→ ACTIVITY
The answer should hold exactly the lines of the entries below from the one containing "- 👯 I’m looking to collaborate on ..." through the last line, both included.
[[ EXERCISE INPUT open ]]
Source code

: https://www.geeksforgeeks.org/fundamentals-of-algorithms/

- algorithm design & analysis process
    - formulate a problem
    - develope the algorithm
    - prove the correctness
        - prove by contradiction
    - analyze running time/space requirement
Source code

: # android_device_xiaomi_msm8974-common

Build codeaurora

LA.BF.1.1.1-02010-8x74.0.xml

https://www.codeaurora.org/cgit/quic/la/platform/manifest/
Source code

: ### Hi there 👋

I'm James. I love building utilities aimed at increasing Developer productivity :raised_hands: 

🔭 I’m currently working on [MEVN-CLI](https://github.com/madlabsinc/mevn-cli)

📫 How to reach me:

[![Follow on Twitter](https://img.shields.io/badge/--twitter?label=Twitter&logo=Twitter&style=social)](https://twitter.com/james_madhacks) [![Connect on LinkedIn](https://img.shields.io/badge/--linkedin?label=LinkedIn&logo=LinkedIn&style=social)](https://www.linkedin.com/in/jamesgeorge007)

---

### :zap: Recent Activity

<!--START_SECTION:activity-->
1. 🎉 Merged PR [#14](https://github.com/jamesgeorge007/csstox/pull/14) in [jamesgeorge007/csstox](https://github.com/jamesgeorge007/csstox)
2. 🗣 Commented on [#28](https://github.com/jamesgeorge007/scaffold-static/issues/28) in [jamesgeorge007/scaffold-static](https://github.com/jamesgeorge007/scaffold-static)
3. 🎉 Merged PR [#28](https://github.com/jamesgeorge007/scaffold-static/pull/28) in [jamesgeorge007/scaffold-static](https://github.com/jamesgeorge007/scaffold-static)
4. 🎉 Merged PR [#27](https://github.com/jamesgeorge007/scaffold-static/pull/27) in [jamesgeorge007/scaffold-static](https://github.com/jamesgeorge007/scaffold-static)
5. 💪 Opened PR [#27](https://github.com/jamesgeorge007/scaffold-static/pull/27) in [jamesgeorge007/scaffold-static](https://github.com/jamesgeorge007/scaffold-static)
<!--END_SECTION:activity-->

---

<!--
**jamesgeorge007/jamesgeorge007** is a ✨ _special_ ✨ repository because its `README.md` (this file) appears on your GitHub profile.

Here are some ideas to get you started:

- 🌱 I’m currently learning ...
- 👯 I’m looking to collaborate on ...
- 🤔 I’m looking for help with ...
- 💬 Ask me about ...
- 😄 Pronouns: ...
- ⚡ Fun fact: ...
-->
[[ EXERCISE INPUT closed ]]
→ REPLY TO THE EXERCISE
- 👯 I’m looking to collaborate on ...
- 🤔 I’m looking for help with ...
- 💬 Ask me about ...
- 😄 Pronouns: ...
- ⚡ Fun fact: ...
-->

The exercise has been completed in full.